Thursday, January 16, 2014

Window on Eurasia: Will There Ever Be ‘Light at the End of the Tunnel’ in the North Caucasus?



Paul Goble

            Staunton, January 16 –President Vladimir Putin’s problems in the North Caucasus are typically examined on a republic-by-republic basis, but according to two experts, the Russian leader in fact faces six crises, none of which can be solved by force and many of which will be made worse if he continues to apply even more force.

            This week, Irina Starodubrovskaya and Konstantin Kazenin of the Gaidar Institute of Economic Policy presented a report in Mosco entitled “The North Caucasus: Quo Vadis?” in which they laid out these crises, discussed the myths that surround them, and suggested what approaches might work and which ones certainly won’t (kavkaz-uzel.ru/articles/236666/).

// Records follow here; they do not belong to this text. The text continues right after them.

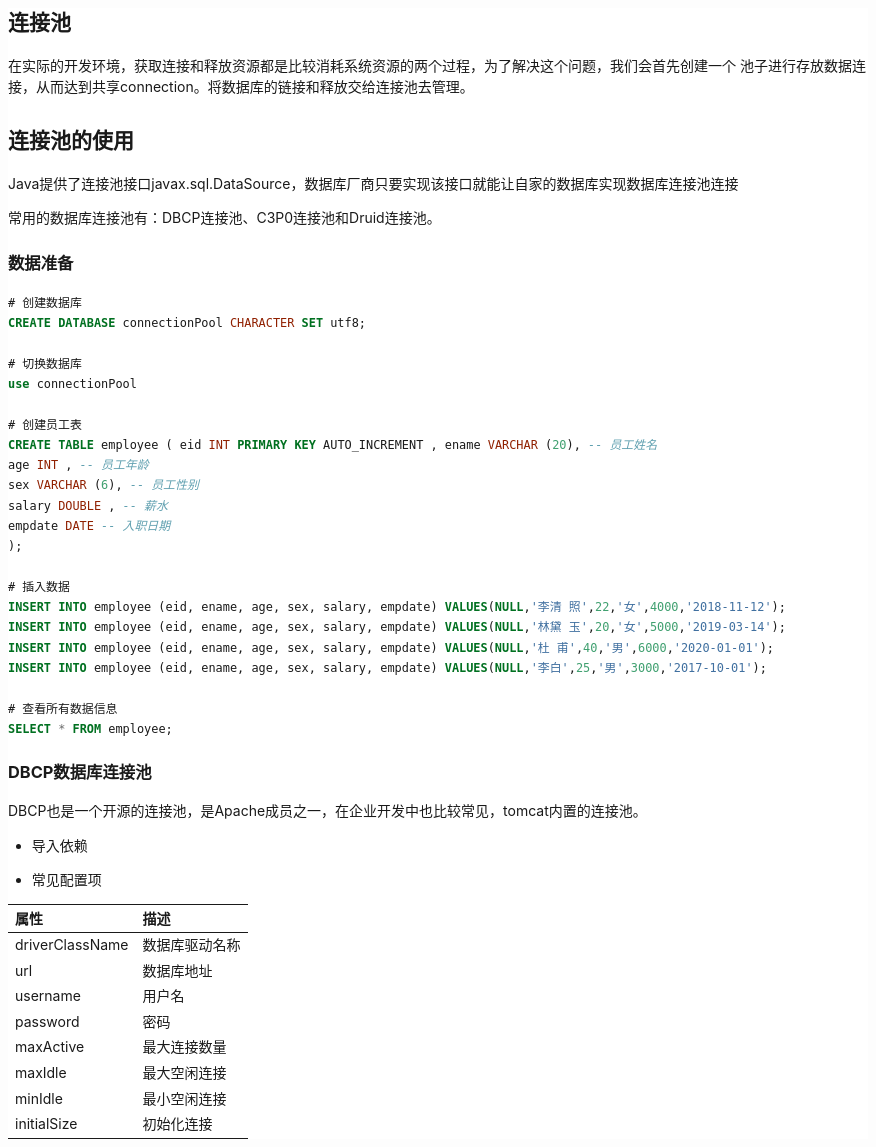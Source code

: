 ## 连接池

在实际的开发环境，获取连接和释放资源都是比较消耗系统资源的两个过程，为了解决这个问题，我们会首先创建一个
池子进行存放数据连接，从而达到共享connection。将数据库的链接和释放交给连接池去管理。

## 连接池的使用

Java提供了连接池接口javax.sql.DataSource，数据库厂商只要实现该接口就能让自家的数据库实现数据库连接池连接

常用的数据库连接池有：DBCP连接池、C3P0连接池和Druid连接池。

### 数据准备

```sql
# 创建数据库
CREATE DATABASE connectionPool CHARACTER SET utf8;

# 切换数据库
use connectionPool

# 创建员工表 
CREATE TABLE employee ( eid INT PRIMARY KEY AUTO_INCREMENT , ename VARCHAR (20), -- 员工姓名 
age INT , -- 员工年龄 
sex VARCHAR (6), -- 员工性别 
salary DOUBLE , -- 薪水 
empdate DATE -- 入职日期 
);

# 插入数据 
INSERT INTO employee (eid, ename, age, sex, salary, empdate) VALUES(NULL,'李清 照',22,'女',4000,'2018-11-12'); 
INSERT INTO employee (eid, ename, age, sex, salary, empdate) VALUES(NULL,'林黛 玉',20,'女',5000,'2019-03-14'); 
INSERT INTO employee (eid, ename, age, sex, salary, empdate) VALUES(NULL,'杜 甫',40,'男',6000,'2020-01-01'); 
INSERT INTO employee (eid, ename, age, sex, salary, empdate) VALUES(NULL,'李白',25,'男',3000,'2017-10-01');

# 查看所有数据信息
SELECT * FROM employee;
```

### DBCP数据库连接池

DBCP也是一个开源的连接池，是Apache成员之一，在企业开发中也比较常见，tomcat内置的连接池。

- 导入依赖

- 常见配置项

|属性 | 描述|
|:--- |:---- |
|driverClassName | 数据库驱动名称|
|url | 数据库地址|
|username | 用户名|
|password | 密码|
|maxActive | 最大连接数量|
|maxIdle | 最大空闲连接|
|minIdle | 最小空闲连接|
|initialSize | 初始化连接|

            Their report described the six different crises Moscow faces in the region: the crisis of modernization from above, the land crisis, the crisis of politics and elites, the crisis of counter-terorrism, the crisis of policy on religion, and the crisis of the image of the North Caucasus beyond its borders.

            According to Starodubrovskaya, most Russian policy makers mistakenly think that the North Caucasus is a place with “a stagnating, depressed, and archaic society.” Not only is that untrue, she continued, but it leads to bad actions when policies are defined and to worse approaches when no policy is.

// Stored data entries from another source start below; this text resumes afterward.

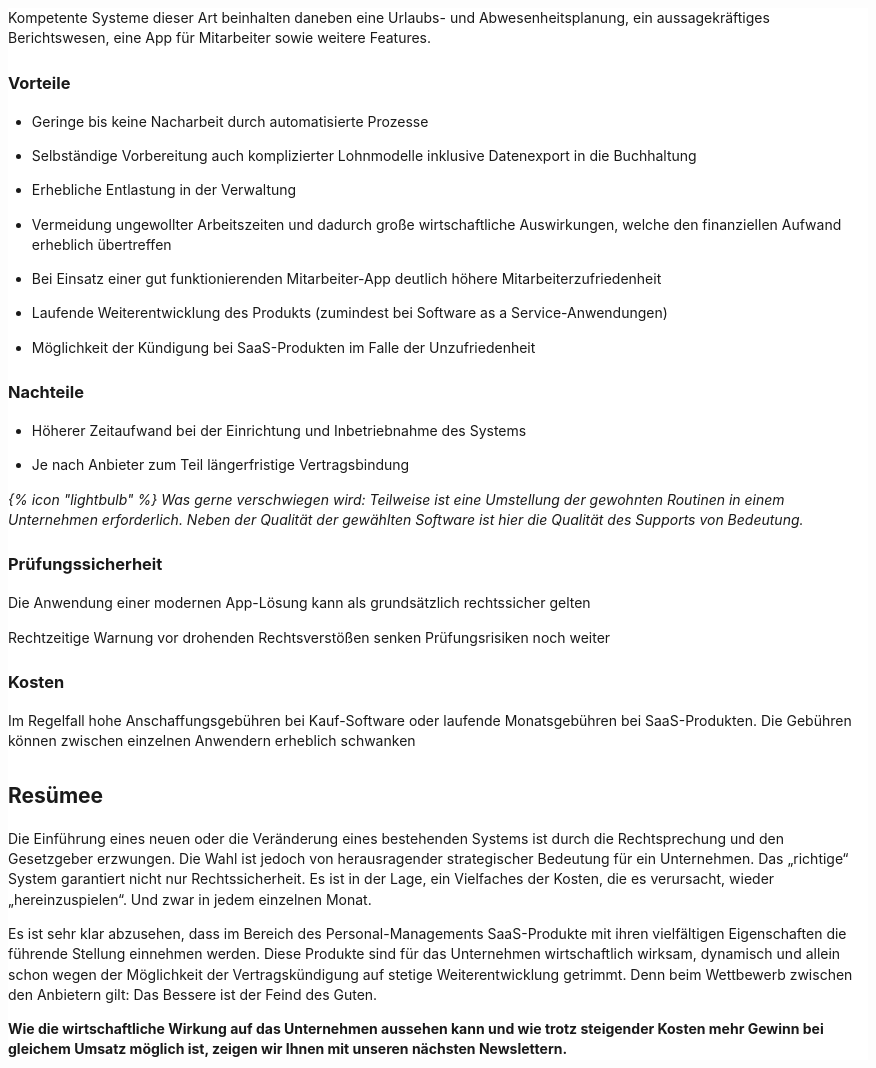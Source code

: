 Kompetente Systeme dieser Art beinhalten daneben eine Urlaubs- und Abwesenheitsplanung, ein aussagekräftiges Berichtswesen, eine App für Mitarbeiter sowie weitere Features.



### Vorteile

- Geringe bis keine Nacharbeit durch automatisierte Prozesse

- Selbständige Vorbereitung auch komplizierter Lohnmodelle inklusive Datenexport in die Buchhaltung

- Erhebliche Entlastung in der Verwaltung

- Vermeidung ungewollter Arbeitszeiten und dadurch große wirtschaftliche Auswirkungen, welche den finanziellen Aufwand erheblich übertreffen

- Bei Einsatz einer gut funktionierenden Mitarbeiter-App deutlich höhere Mitarbeiterzufriedenheit

- Laufende Weiterentwicklung des Produkts (zumindest bei Software as a Service-Anwendungen)

- Möglichkeit der Kündigung bei SaaS-Produkten im Falle der Unzufriedenheit



### Nachteile

- Höherer Zeitaufwand bei der Einrichtung und Inbetriebnahme des Systems

- Je nach Anbieter zum Teil längerfristige Vertragsbindung

*{% icon "lightbulb" %} Was gerne verschwiegen wird: Teilweise ist eine Umstellung der gewohnten Routinen in einem Unternehmen erforderlich. Neben der Qualität der gewählten Software ist hier die Qualität des Supports von Bedeutung.*

### Prüfungssicherheit

Die Anwendung einer modernen App-Lösung kann als grundsätzlich rechtssicher gelten

Rechtzeitige Warnung vor drohenden Rechtsverstößen senken Prüfungsrisiken noch weiter



### Kosten

Im Regelfall hohe Anschaffungsgebühren bei Kauf-Software oder laufende Monatsgebühren bei SaaS-Produkten. Die Gebühren können zwischen einzelnen Anwendern erheblich schwanken

## Resümee

Die Einführung eines neuen oder die Veränderung eines bestehenden Systems ist durch die Rechtsprechung und den Gesetzgeber erzwungen. Die Wahl ist jedoch von herausragender strategischer Bedeutung für ein Unternehmen. Das „richtige“ System garantiert nicht nur Rechtssicherheit. Es ist in der Lage, ein Vielfaches der Kosten, die es verursacht, wieder „hereinzuspielen“. Und zwar in jedem einzelnen Monat.

Es ist sehr klar abzusehen, dass im Bereich des Personal-Managements SaaS-Produkte mit ihren vielfältigen Eigenschaften die führende Stellung einnehmen werden. Diese Produkte sind für das Unternehmen wirtschaftlich wirksam, dynamisch und allein schon wegen der Möglichkeit der Vertragskündigung auf stetige Weiterentwicklung getrimmt. Denn beim Wettbewerb zwischen den Anbietern gilt: Das Bessere ist der Feind des Guten.

**Wie die wirtschaftliche Wirkung auf das Unternehmen aussehen kann und wie trotz steigender Kosten mehr Gewinn bei gleichem Umsatz möglich ist, zeigen wir Ihnen mit unseren nächsten Newslettern.**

            She argued that public policies about the Caucasus are exacerbating the conflict in the region, but still worse, “in a very large number of sectors” such as land relations and counter-terrorism “we do not see a clearly defined strategic line.”  And that opens the way to still more contradictory and ineffective actions.

            In his remarks, Kazenin addressed the harm Moscow’s “mythology” about the North Caucasus has inflicted. One common myths Russians hold is that “the North Caucasus elites are made up of clans.” “Ethnic and family solidarity do play a role in the structure of elites, but the situation in the Caucasus is not radically different from other regions in that regard.
           
            Patron-client relations matter there just as they do elsewhere; assuming they are different leads Moscow to act in ways that undermine the situation in the region and its own interests as well, Kazenin said.

            Another myth in Moscow about the North Caucasus which gets in the way of good policy is the idea that “the current elite [in the region] is the only guarantee of a pro-Russian orientation of the regions.”  That flows from an assumption that the population is overwhelmingly interested in separatism. Perhaps it was in the 1990s, Kazenin says, but it isn’t now. 

Acting on the contrary assumption as Moscow is doing now could prove a self-fulfilling prophecy.

            The two scholars suggested that there are three general approaches to the North Caucasus. One is to carry on as now, a second is to use more force, and a third is to seek the integration of society into the political system.  The first two have proven to be failures; only the third, however, difficult, holds out any real hope for progress.

            The last involves a complex of policies including state support for economic modernization “from below,” an end to the moratorium on land transfers, elections for all key offices, the re-integration of militants into society, improved access to education for North Caucasus young people, and the subordination of the force structures to civilian control.

            All those policies would represent a clear departure from Putin’s approach. Moreover, Starodubrovskaya and Kazenin warn, the introduction of such policies would initially make the situation worse and more unstable.  But “one must go through thiss crisis and only then will there appear light at the end of the tunnel.”

            The report sparked a lively discussion.  Yekaterina Sokiryanskaya of the International Crisis Group praised the authors for their frank discussion of the problems. All too often, she said, such discussions are to be found only among human rights activists. This report pushes these issues “into Russia’s expert mainstream.”

            She added that the report was especially valuable because it demonstrated that Moscow’s “neo-colonial” rule in the North Caucasus, one apparently chosen to minimize costs, “has led to a low level of state administration” in the region and made many of the current problems there worse than they would otherwise be.

            But Sokiryanskaya disagreed with the report’s suggestion that “ethnicity had ceased to be an important factor in the North Caucasus.” Many conflicts there, however they are described and over what they are nominally about, in fact either have ethnic roots or take on ethnic coloration. Ignoring that is dangerous

            Suleyan Udaliyev, the co-chairman of the public organization, “Daghestan—a Territory of Peace and Accord,” agreed with her  “Until the problem of the clan organization of the authorities and society is resolved in Daghestan, it will be impossible to solve the problems which are correctly identified in the report.”

            The last speaker, Natalya Zubarevich, director of regional programs at Moscow’s Independent Institute for Social Policy, praised the authors for their work and especially for pointing out that addressing the problems of the North Caucasus is something that will decades if not generations.

            Even if Moscow does choose the right policies, she said, at first, the situation in the North Caucasus will deteriorate.  That will make it hard for policy makers to choose correctly and even more difficult for them to stay the course, given that the Kremlin and the Russian people both want quick solutions. Those aren’t on offer: anyone who thinks so is only fooling himself.